Work to complete
Write the data out again exactly and in full.

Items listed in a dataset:
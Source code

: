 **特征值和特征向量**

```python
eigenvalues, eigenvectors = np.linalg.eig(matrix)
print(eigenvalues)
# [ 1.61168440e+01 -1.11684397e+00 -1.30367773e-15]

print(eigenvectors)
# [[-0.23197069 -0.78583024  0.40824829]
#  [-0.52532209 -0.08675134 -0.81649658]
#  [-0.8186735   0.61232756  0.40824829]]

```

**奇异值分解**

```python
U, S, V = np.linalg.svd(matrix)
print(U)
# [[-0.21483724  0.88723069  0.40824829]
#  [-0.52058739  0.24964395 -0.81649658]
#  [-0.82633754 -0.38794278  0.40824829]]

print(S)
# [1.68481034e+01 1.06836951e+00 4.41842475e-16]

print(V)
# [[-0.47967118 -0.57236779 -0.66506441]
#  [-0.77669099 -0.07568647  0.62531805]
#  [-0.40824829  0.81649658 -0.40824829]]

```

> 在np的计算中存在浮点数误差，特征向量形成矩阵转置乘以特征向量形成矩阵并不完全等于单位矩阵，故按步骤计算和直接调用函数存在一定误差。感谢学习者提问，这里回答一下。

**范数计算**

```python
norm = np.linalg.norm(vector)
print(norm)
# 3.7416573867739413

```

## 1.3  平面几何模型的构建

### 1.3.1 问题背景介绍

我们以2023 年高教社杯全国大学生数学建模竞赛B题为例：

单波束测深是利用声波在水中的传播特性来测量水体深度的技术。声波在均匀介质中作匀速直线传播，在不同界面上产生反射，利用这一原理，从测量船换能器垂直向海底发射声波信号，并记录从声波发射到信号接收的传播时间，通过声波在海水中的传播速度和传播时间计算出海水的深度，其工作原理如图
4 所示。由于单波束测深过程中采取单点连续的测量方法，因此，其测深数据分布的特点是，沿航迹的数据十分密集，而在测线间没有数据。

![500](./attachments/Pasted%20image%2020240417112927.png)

Result of the task
Source code

: **特征值和特征向量**

```python
eigenvalues, eigenvectors = np.linalg.eig(matrix)
print(eigenvalues)
# [ 1.61168440e+01 -1.11684397e+00 -1.30367773e-15]

print(eigenvectors)
# [[-0.23197069 -0.78583024  0.40824829]
#  [-0.52532209 -0.08675134 -0.81649658]
#  [-0.8186735   0.61232756  0.40824829]]

```

**奇异值分解**

```python
U, S, V = np.linalg.svd(matrix)
print(U)
# [[-0.21483724  0.88723069  0.40824829]
#  [-0.52058739  0.24964395 -0.81649658]
#  [-0.82633754 -0.38794278  0.40824829]]

print(S)
# [1.68481034e+01 1.06836951e+00 4.41842475e-16]

print(V)
# [[-0.47967118 -0.57236779 -0.66506441]
#  [-0.77669099 -0.07568647  0.62531805]
#  [-0.40824829  0.81649658 -0.40824829]]

```

> 在np的计算中存在浮点数误差，特征向量形成矩阵转置乘以特征向量形成矩阵并不完全等于单位矩阵，故按步骤计算和直接调用函数存在一定误差。感谢学习者提问，这里回答一下。

**范数计算**

```python
norm = np.linalg.norm(vector)
print(norm)
# 3.7416573867739413

```

## 1.3  平面几何模型的构建

### 1.3.1 问题背景介绍

我们以2023 年高教社杯全国大学生数学建模竞赛B题为例：

单波束测深是利用声波在水中的传播特性来测量水体深度的技术。声波在均匀介质中作匀速直线传播，在不同界面上产生反射，利用这一原理，从测量船换能器垂直向海底发射声波信号，并记录从声波发射到信号接收的传播时间，通过声波在海水中的传播速度和传播时间计算出海水的深度，其工作原理如图
4 所示。由于单波束测深过程中采取单点连续的测量方法，因此，其测深数据分布的特点是，沿航迹的数据十分密集，而在测线间没有数据。

![500](./attachments/Pasted%20image%2020240417112927.png)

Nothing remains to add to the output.